There Have Been 3 Erie Canals
The canal you see in use today is not the original Erie Canal. The canal was redug and rerouted several times in the 1800s. Today's allignement is offically known as the New York State Barge Canal. The modern routing and construction of the canal was completed in 1918.
The Canal is Run by the NYS Thurway Authority
The Canal system was struggling financially by the end of the 20th century. In 1992, the state Assembly decided that running the canal should fall under the auspices of the Thurway Authority. The tolls you pay to travel the Thurway subsidize boat traffic on the canal.
There Are Several Active Canals in New York State
New York State maintains many other canals besides the Erie. The Champlain, Oswego and Cayuga-Seneca canals are all part of the canal system. The Champlain branches off the Erie in the capitol district and heads to Lake Champlain while the Oswego provides access to Lake Ontario and Cayuga-Seneca to the Finger Lakes.
Buffalo Swallowed Black Rock Thanks to the Canal
There were two small villages along the Lake Erie near what would be the mouth of the canal: Buffalo and Black Rock. One was home to Buffalo Creek which was dredged and widened by locals in hopes of being selected as the canal terminus. Since, chances are, you've never heard of Black Rock, New York, guess which village won out as the end of the canal. Today what was once the village of Black Rock is a neighborhood in the much larger city of Buffalo.

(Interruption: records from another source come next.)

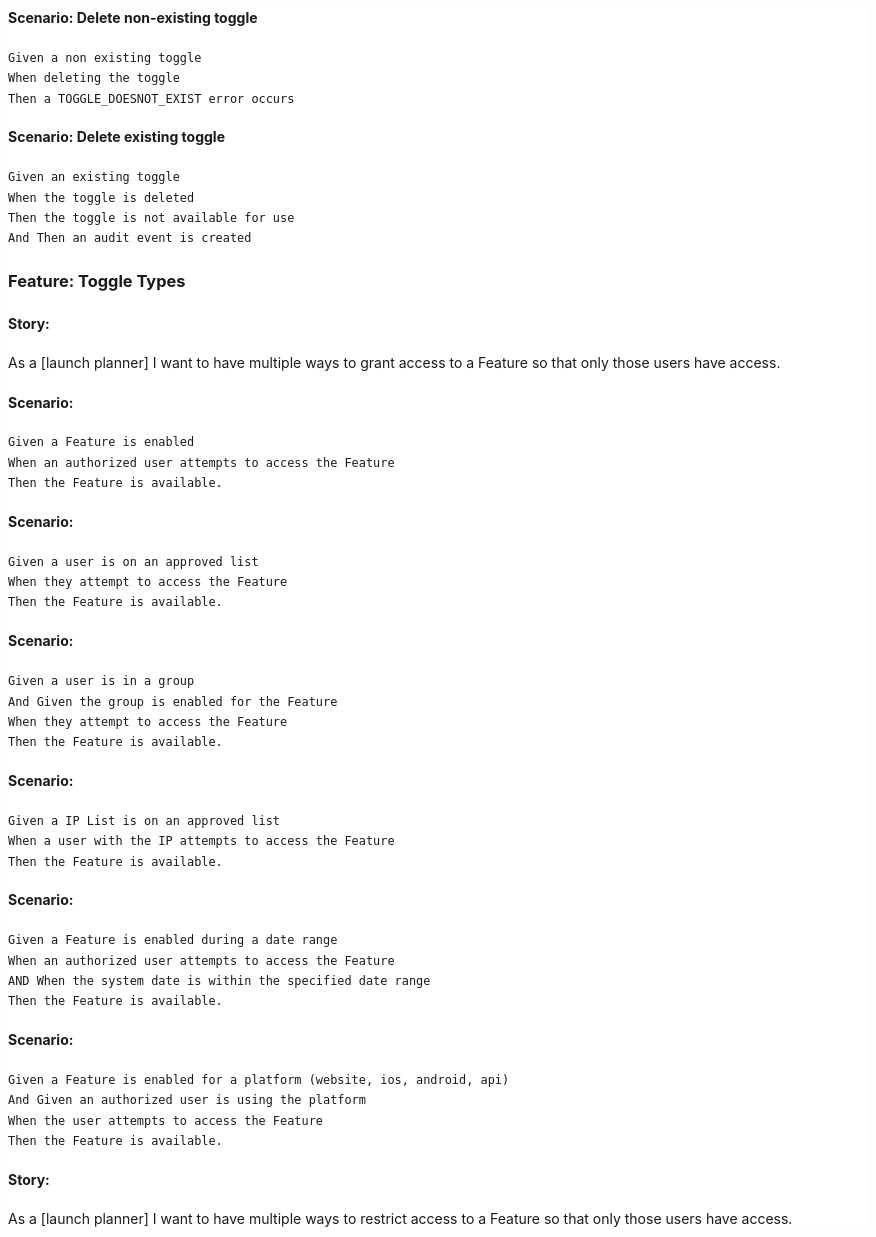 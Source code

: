 #### Scenario: Delete non-existing toggle
	Given a non existing toggle
	When deleting the toggle
	Then a TOGGLE_DOESNOT_EXIST error occurs

#### Scenario: Delete existing toggle
	Given an existing toggle
	When the toggle is deleted 
	Then the toggle is not available for use
	And Then an audit event is created

### Feature: Toggle Types
#### Story:
As a [launch planner]
I want to have multiple ways to grant access to a Feature
so that only those users have access.

#### Scenario:
	Given a Feature is enabled
	When an authorized user attempts to access the Feature
	Then the Feature is available.

#### Scenario:
	Given a user is on an approved list
	When they attempt to access the Feature
	Then the Feature is available.

#### Scenario:
	Given a user is in a group 
	And Given the group is enabled for the Feature
	When they attempt to access the Feature
	Then the Feature is available.

#### Scenario:
	Given a IP List is on an approved list
	When a user with the IP attempts to access the Feature
	Then the Feature is available.

#### Scenario:
	Given a Feature is enabled during a date range
	When an authorized user attempts to access the Feature
	AND When the system date is within the specified date range
	Then the Feature is available.

#### Scenario:
	Given a Feature is enabled for a platform (website, ios, android, api)
	And Given an authorized user is using the platform
	When the user attempts to access the Feature
	Then the Feature is available.

#### Story:
As a [launch planner]
I want to have multiple ways to restrict access to a Feature
so that only those users have access.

The Mohawk Valley was the Only Choice to Build a Cross-State Canal
The valley formed by the Mohawk River is the longest east-west valley along the Appalachian chain. There was no suitable route for a canal stretching anywhere from the Appalachian foothills of Alabama to the St Lawrence River in Canada. Rome, situated at the intersection of the Mohawk and Black River, which headed to the rich forests to the north, was selected as the spot where canal construction would begin. Similarly, the first segment of the canal was dug between Rome and Utica as Utica was at the junction with the Chenango which lead south to the rich coal fields of Northwest Pennsylvania.